_Work to be completed_
Copy all lines containing the string "Generalize" from the records below.

[[ Available records, beginning ]]

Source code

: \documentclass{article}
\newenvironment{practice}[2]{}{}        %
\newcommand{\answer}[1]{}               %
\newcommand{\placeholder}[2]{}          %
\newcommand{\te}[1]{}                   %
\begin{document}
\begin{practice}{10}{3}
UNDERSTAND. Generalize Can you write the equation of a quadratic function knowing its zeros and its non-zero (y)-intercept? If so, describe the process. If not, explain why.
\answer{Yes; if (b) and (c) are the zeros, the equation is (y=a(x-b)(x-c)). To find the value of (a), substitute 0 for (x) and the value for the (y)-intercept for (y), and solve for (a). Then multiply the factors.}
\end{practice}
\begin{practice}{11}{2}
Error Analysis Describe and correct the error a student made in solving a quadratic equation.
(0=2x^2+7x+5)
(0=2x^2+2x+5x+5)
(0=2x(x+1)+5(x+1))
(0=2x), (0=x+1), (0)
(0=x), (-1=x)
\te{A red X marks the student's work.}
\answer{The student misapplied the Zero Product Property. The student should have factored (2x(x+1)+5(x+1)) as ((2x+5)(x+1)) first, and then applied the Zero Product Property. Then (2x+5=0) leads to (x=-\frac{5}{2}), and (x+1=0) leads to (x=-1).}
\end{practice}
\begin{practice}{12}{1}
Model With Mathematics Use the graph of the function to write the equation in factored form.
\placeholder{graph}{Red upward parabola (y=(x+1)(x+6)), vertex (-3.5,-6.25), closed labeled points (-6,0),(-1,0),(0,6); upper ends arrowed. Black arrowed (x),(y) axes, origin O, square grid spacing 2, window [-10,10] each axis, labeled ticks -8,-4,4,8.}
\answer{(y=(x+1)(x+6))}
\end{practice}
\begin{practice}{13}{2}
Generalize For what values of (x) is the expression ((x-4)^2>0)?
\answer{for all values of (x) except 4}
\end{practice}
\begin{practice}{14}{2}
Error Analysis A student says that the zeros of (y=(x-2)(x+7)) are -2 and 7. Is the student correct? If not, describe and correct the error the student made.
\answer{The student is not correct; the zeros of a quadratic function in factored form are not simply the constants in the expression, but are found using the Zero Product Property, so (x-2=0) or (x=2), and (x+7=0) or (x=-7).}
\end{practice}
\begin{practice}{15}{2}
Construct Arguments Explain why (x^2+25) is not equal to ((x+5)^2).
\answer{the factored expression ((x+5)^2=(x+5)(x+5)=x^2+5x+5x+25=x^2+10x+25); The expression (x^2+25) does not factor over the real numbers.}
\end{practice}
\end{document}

[[ Available records, end ]]

_Solution_
UNDERSTAND. Generalize Can you write the equation of a quadratic function knowing its zeros and its non-zero (y)-intercept? If so, describe the process. If not, explain why.
Generalize For what values of (x) is the expression ((x-4)^2>0)?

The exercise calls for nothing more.